Lines with the string "that" must each be copied from the listing.
DATA SHOWN Start Marker
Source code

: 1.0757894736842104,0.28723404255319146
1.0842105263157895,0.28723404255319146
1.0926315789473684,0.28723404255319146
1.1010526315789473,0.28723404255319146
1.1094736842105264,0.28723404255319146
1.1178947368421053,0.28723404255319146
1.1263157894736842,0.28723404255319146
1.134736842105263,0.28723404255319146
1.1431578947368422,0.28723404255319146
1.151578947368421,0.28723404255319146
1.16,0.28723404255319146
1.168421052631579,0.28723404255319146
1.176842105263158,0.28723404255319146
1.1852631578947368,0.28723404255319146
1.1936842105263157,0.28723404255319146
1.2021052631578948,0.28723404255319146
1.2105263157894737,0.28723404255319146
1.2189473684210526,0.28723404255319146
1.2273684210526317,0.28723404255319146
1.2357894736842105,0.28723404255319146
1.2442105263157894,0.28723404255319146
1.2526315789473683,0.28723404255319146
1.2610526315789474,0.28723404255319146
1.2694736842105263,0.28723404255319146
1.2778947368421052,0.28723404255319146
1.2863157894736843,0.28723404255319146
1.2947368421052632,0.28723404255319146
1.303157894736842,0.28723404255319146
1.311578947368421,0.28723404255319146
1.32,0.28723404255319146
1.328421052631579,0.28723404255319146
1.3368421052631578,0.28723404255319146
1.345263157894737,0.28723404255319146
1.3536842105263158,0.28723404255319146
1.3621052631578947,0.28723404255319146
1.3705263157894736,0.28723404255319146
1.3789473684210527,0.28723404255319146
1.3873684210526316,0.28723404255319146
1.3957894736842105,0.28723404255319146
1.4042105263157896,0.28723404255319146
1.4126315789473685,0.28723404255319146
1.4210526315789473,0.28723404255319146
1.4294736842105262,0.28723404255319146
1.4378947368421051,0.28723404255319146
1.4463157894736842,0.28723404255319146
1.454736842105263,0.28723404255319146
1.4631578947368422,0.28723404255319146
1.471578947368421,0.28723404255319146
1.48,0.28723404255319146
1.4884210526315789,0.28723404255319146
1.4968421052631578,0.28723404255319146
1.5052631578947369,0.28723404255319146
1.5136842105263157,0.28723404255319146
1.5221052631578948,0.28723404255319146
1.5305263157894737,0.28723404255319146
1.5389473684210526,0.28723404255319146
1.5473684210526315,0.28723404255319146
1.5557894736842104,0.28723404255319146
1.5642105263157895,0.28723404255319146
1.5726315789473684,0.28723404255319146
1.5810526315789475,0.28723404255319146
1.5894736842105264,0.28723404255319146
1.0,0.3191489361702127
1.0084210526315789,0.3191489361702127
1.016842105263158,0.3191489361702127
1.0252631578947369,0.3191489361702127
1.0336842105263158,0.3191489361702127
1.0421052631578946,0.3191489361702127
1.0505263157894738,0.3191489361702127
DATA SHOWN End Marker
DATA SHOWN Start Marker
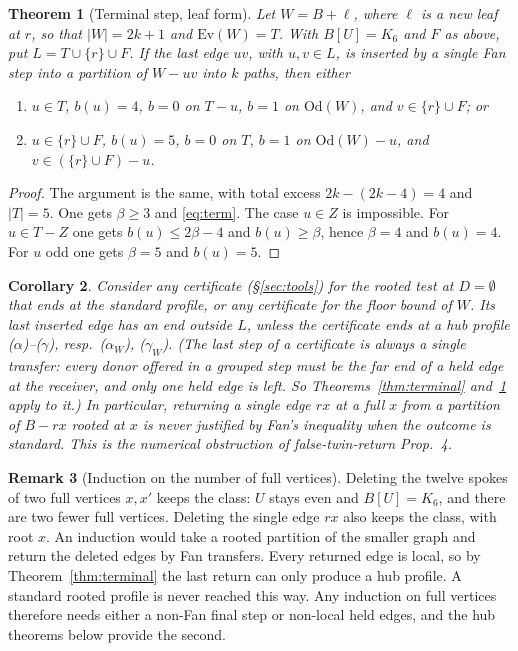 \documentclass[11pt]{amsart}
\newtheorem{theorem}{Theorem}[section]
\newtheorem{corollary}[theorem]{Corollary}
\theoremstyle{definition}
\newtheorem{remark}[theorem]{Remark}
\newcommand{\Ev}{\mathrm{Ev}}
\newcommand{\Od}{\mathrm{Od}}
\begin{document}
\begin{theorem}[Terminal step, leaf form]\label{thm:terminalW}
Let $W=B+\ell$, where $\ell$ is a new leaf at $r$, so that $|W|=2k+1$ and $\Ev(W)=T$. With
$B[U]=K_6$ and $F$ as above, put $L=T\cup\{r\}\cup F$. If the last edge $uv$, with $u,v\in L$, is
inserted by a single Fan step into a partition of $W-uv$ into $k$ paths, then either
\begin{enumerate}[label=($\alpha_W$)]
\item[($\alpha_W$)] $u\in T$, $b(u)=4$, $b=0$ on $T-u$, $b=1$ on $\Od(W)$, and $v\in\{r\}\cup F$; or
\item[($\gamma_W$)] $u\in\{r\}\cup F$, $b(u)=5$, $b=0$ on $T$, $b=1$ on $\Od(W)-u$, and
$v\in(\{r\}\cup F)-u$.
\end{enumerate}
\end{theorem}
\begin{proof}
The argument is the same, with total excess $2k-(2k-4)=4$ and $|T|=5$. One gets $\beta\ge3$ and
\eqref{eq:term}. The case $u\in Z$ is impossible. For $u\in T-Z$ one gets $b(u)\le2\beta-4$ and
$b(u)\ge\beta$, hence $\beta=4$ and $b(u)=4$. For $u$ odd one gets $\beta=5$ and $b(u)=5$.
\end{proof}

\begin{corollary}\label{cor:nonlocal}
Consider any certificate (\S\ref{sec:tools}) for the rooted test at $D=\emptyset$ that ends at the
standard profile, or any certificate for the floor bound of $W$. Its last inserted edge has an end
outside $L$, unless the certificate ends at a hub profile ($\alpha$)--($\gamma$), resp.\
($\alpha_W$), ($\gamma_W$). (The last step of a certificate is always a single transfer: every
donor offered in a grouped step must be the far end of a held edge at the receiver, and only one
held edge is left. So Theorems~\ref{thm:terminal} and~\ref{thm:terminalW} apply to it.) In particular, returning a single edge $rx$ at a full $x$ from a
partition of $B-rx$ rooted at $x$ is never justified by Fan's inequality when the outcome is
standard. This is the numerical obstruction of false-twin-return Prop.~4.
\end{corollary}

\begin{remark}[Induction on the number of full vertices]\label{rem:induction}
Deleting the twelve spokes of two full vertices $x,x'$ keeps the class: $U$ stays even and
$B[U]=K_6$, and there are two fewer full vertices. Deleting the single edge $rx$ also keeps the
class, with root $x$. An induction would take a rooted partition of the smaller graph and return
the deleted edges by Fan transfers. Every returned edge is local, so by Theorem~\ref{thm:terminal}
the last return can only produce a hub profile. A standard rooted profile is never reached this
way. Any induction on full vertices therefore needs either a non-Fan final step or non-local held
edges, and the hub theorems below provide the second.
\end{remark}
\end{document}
DATA SHOWN End Marker
▶ REPLY TO THE TASK
Let $W=B+\ell$, where $\ell$ is a new leaf at $r$, so that $|W|=2k+1$ and $\Ev(W)=T$. With
Consider any certificate (\S\ref{sec:tools}) for the rooted test at $D=\emptyset$ that ends at the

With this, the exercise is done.